Files
CensorBot/README.md
2025-08-29 21:44:48 +02:00

5.1 KiB

🔒 CensorBot

A secure data sanitization tool for IT service companies that automatically detects and censors sensitive customer information using AI.

Overview

CensorBot is a Python application that helps protect customer privacy by automatically identifying and replacing sensitive information with placeholders.

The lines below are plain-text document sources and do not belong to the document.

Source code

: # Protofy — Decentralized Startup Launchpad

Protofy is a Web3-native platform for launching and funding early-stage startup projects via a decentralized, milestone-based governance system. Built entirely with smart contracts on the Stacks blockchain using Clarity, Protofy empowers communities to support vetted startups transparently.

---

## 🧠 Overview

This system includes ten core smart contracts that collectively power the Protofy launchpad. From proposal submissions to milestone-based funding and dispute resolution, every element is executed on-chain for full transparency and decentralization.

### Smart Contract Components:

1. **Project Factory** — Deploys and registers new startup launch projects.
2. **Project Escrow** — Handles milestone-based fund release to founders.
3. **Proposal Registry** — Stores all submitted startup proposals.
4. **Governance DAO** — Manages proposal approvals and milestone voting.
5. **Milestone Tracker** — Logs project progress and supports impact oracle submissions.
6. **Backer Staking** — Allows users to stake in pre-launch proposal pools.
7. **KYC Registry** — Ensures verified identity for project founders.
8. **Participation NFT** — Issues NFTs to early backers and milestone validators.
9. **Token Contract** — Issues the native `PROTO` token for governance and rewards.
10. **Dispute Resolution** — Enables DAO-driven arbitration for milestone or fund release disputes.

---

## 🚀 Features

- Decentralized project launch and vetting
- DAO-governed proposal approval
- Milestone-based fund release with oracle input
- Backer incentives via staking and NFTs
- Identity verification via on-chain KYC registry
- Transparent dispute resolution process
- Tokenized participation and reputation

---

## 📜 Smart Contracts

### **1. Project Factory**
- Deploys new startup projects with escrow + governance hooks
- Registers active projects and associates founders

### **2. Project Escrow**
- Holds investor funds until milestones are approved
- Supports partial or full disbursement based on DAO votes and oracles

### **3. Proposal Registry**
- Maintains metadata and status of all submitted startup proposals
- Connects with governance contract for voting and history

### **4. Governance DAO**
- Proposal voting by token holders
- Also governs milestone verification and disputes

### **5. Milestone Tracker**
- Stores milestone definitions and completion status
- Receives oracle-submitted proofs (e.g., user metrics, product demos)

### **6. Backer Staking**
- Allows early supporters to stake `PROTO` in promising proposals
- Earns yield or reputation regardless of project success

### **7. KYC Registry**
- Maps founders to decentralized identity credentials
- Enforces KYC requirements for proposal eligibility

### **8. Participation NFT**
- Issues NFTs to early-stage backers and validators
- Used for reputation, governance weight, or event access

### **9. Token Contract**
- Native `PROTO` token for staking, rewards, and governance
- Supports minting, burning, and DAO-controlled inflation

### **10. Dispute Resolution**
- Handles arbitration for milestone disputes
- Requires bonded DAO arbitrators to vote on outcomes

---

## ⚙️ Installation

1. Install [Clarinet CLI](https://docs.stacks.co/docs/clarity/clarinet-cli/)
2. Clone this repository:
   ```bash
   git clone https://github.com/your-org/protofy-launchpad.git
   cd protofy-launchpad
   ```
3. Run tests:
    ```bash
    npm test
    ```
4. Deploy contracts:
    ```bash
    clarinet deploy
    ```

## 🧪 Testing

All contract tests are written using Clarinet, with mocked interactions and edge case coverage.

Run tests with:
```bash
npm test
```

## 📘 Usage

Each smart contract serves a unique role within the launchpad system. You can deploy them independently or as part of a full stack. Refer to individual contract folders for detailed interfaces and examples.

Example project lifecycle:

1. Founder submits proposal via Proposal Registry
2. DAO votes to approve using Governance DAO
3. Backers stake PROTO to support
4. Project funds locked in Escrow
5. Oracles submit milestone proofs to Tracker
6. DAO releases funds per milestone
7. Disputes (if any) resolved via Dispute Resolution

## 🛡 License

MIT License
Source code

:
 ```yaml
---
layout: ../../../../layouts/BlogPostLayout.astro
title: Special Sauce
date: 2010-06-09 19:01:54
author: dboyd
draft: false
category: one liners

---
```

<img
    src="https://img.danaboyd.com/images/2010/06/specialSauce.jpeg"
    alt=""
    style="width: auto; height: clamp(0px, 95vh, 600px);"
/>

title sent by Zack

It uses a small, efficient LLM (like DeepSeek) to process text locally, ensuring that sensitive data never leaves your control before being sent to external AI services.

Features

  • 🛡️ Automatic Detection - Identifies names, emails, phone numbers, addresses, SSNs, and more
  • 🔄 Real-time Processing - Stream-based censoring for immediate feedback
  • 🎯 High Accuracy - AI-powered detection understands context, not just patterns
  • 💼 Enterprise Ready - Designed for IT service companies handling customer data
  • 🌐 Web Interface - Clean, intuitive UI built with NiceGUI
  • 📝 30+ Test Examples - Comprehensive test suite covering various scenarios

Quick Start

Prerequisites

  • Python 3.8+
  • uv package manager
  • An OpenAI-compatible API endpoint (e.g., DeepSeek, local LLM)

Installation

  1. Clone the repository:
git clone https://github.com/yourusername/CensorBot.git
cd CensorBot
  1. Install dependencies:
uv sync
  1. Configure environment variables:
cp .env.example .env
# Edit .env with your API credentials
  1. Run the application:
uv run python src/main.py
  1. Open your browser to http://localhost:8080

Configuration

Create a .env file with the following variables:

# LLM Backend Configuration
BACKEND_BASE_URL=https://api.deepseek.com  # Your LLM API endpoint
BACKEND_API_TOKEN=your-api-token-here       # API authentication token
BACKEND_MODEL=deepseek-chat                 # Model to use for censoring

Usage

  1. Paste Text: Copy your text containing sensitive customer information into the input field
  2. Process: Click "Censor Data" to automatically detect and replace sensitive information
  3. Copy Result: Use the censored text safely with any external AI service

What Gets Censored

  • Personal names
  • Email addresses
  • Phone numbers
  • Physical addresses
  • Social Security Numbers
  • Credit card numbers
  • Bank account numbers
  • Driver's license numbers
  • Passport numbers
  • Medical record numbers
  • IP addresses
  • Usernames and passwords
  • Company names (in customer context)
  • Dates of birth

Project Structure

CensorBot/
├── src/
│   ├── main.py          # Main application with NiceGUI interface
│   ├── prompt.md        # System prompt for the censoring LLM
│   └── lib/
│       └── llm.py       # LLM integration module
├── examples/            # 30+ test cases with various sensitive data
│   ├── 01_customer_support.txt
│   ├── 02_medical_record.txt
│   └── ...
├── .env.example         # Environment variables template
├── pyproject.toml       # Project dependencies
└── CLAUDE.md           # AI assistant instructions

Development

Running Tests

Test the censoring with example files:

# The application loads a random example on startup
uv run python src/main.py

Adding Dependencies

uv add <package-name>

Project Commands

# Install dependencies
uv sync

# Run the application
uv run python src/main.py

# Format code (if configured)
uv run black src/

# Type checking (if configured)
uv run mypy src/

Security Considerations

  • Local Processing: Use a local or self-hosted LLM for maximum security
  • No Data Storage: CensorBot doesn't store any processed text
  • API Security: Keep your API tokens secure and never commit them
  • HTTPS Only: Use HTTPS for API communications
  • Regular Updates: Keep dependencies updated for security patches

Use Cases

  • IT Support Tickets: Sanitize customer tickets before using AI for solutions
  • Documentation: Remove sensitive data from technical documentation
  • Training Data: Prepare datasets for ML training without privacy concerns
  • Compliance: Meet GDPR, HIPAA, and other privacy regulations
  • Knowledge Base: Create sanitized versions of customer interactions

Contributing

Contributions are welcome! Please feel free to submit a Pull Request.

  1. Fork the repository
  2. Create your feature branch (git checkout -b feature/AmazingFeature)
  3. Commit your changes (git commit -m 'Add some AmazingFeature')
  4. Push to the branch (git push origin feature/AmazingFeature)
  5. Open a Pull Request

License

This project is licensed under the MIT License - see the LICENSE file for details.

Acknowledgments

  • Built with NiceGUI for the web interface
  • Powered by uv for fast Python package management
  • AI censoring via OpenAI-compatible APIs

Support

For issues, questions, or suggestions, please open an issue on GitHub.


⚠️ Important: This tool is designed to help protect privacy but should not be the only measure. Always review censored output and follow your organization's data protection policies.